All on VMFS: You can accomplish the same flow, but it requires more steps. Specifically: mounting a VMFS datastore from a snapshot, Storage vMotioning the VM/disk to the original datastore, and then dismounting the snapshot datastore. (Note: My colleague Andy Yun has been working on a PowerShell script for this. Keep an eye out on his blog or on the community github repository.)
Using Raw Device Mappings (RDMs): As I’ve written, RDMs offer a simpler approach to this specific database refresh operation. This may be one of the few compelling reasons left to leverage them, especially if you are using clustered databases like Oracle RAC or Windows FCIs.

If you’re on the VMware or storage team and are unsure if your company performs operations like this… you likely don’t. This consideration is probably not relevant to you.

What Datastore Do I Choose?

With vVols deprecated, the choice for a new datastore primarily comes down to VMFS (block) and NFS (file). The good news is that the “VMFS vs. NFS” debate is largely a relic of the past. On a modern, unified storage platform, both are highly performant and scalable. The VAAI advancements for both block (UNMAP, XCOPY) and NFS (full file clone, space reservation) mean that the technical gaps between them have narrowed significantly.
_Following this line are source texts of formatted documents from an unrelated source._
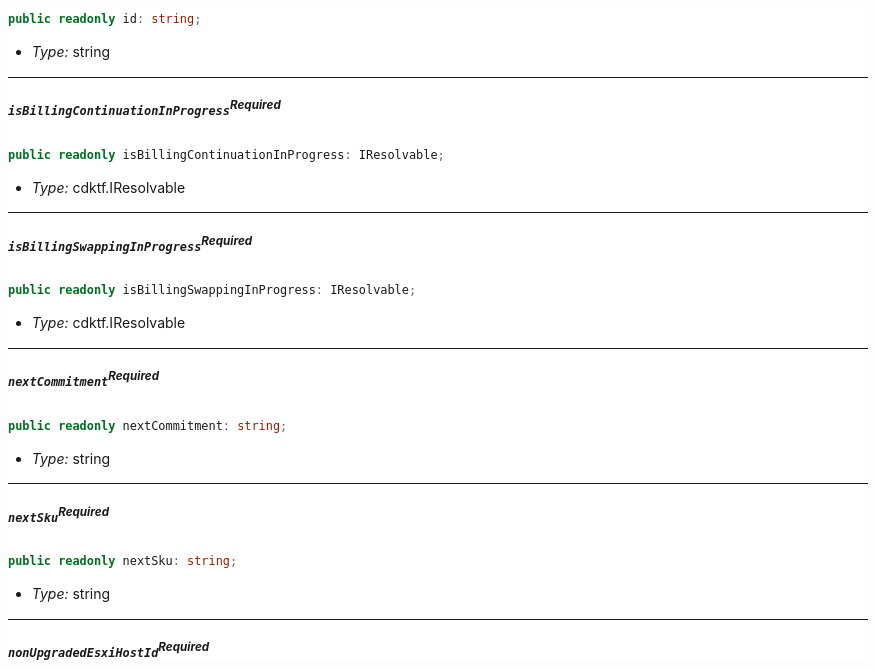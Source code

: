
 ```typescript
public readonly id: string;
```

- *Type:* string

---

##### `isBillingContinuationInProgress`<sup>Required</sup> <a name="isBillingContinuationInProgress" id="rhizo-co-terraform-provider-oci.dataOciOcvpEsxiHost.DataOciOcvpEsxiHost.property.isBillingContinuationInProgress"></a>

```typescript
public readonly isBillingContinuationInProgress: IResolvable;
```

- *Type:* cdktf.IResolvable

---

##### `isBillingSwappingInProgress`<sup>Required</sup> <a name="isBillingSwappingInProgress" id="rhizo-co-terraform-provider-oci.dataOciOcvpEsxiHost.DataOciOcvpEsxiHost.property.isBillingSwappingInProgress"></a>

```typescript
public readonly isBillingSwappingInProgress: IResolvable;
```

- *Type:* cdktf.IResolvable

---

##### `nextCommitment`<sup>Required</sup> <a name="nextCommitment" id="rhizo-co-terraform-provider-oci.dataOciOcvpEsxiHost.DataOciOcvpEsxiHost.property.nextCommitment"></a>

```typescript
public readonly nextCommitment: string;
```

- *Type:* string

---

##### `nextSku`<sup>Required</sup> <a name="nextSku" id="rhizo-co-terraform-provider-oci.dataOciOcvpEsxiHost.DataOciOcvpEsxiHost.property.nextSku"></a>

```typescript
public readonly nextSku: string;
```

- *Type:* string

---

##### `nonUpgradedEsxiHostId`<sup>Required</sup> <a name="nonUpgradedEsxiHostId" id="rhizo-co-terraform-provider-oci.dataOciOcvpEsxiHost.DataOciOcvpEsxiHost.property.nonUpgradedEsxiHostId"></a>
The choice today is less about performance and more about your operational preferences and specific application needs:

VMFS (Block): This is the classic, familiar choice for most VMware admins. It’s robust, mature, and ideal for nearly all workloads. If you have specific applications that still require shared block devices (like traditional Windows FCI or Oracle RAC clusters), you will likely lean toward VMFS, and as discussed previously use RDMs where they make sense.
NFS (File): Historically, NFS was favored for its simplicity in management and scalability—no LUNs to manage, just a single, large datastore. Modern NFS has closed the performance gap significantly compared to block and is an excellent choice, especially if your team likes the idea of less datastores to manage.

Ultimately, you can’t go wrong with either. The decision now rests on what best fits your team’s existing workflows and any specific application clustering requirements you may have. The great part is that modern arrays support both file and block on the same device, so combinations that fit your needs are possible!

Per-VM Monitoring

The final item to review is how to replace the per-VM monitoring capability we enjoyed with vVols. Because VMFS uses shared datastores, the backend array typically only sees the aggregate performance of the LUN, not the specific IO/bandwidth of an individual VM.

However, there are two excellent ways to regain this level of granular visibility:

VM Analytics in Pure1: Whether you choose VMFS or NFS, VM Analytics in Pure1 will report metrics down to the individual virtual disk. While this data isn’t viewed directly inside vCenter and requires an OVA to send the data, it is incredibly powerful. Pure customers with the vSphere Plug-in are likely already familiar with this virtual appliance and can have it set up in no time. (Check out this blog on how to install the collector here.) As a sneak peek, here are some views that demonstrate the level of detail available. Note: This is near real-time, so allow a small buffer for data processing.

Leverage NFS with Auto-Directory: If you want metrics associated with specific VMs directly on the FlashArray, you can accomplish this using NFS. (I’ve written extensively with a colleague on how NFS has changed for VMware workloads, which you can read here.) This capability allows each VM to be its own managed directory on the FlashArray, enabling statistics to be shown individually. Here are some examples of this view:

Wrap-Up

I hope this guide helps you map out your migration plan off of vVols. The great news is that its not a massive lift, and there are technologies to fill the gaps.

This post was specifically designed for the user planning to stay on VMware, focusing on the tools and offerings available within that ecosystem. (If you are looking at other paths, there are great resources available, like this guide on converting vVol volumes to Cinder volumes for OpenStack).

In a follow-up blog, I intend to cover how Pure Fusion can be leveraged to replace the SPBM functionality we discussed today.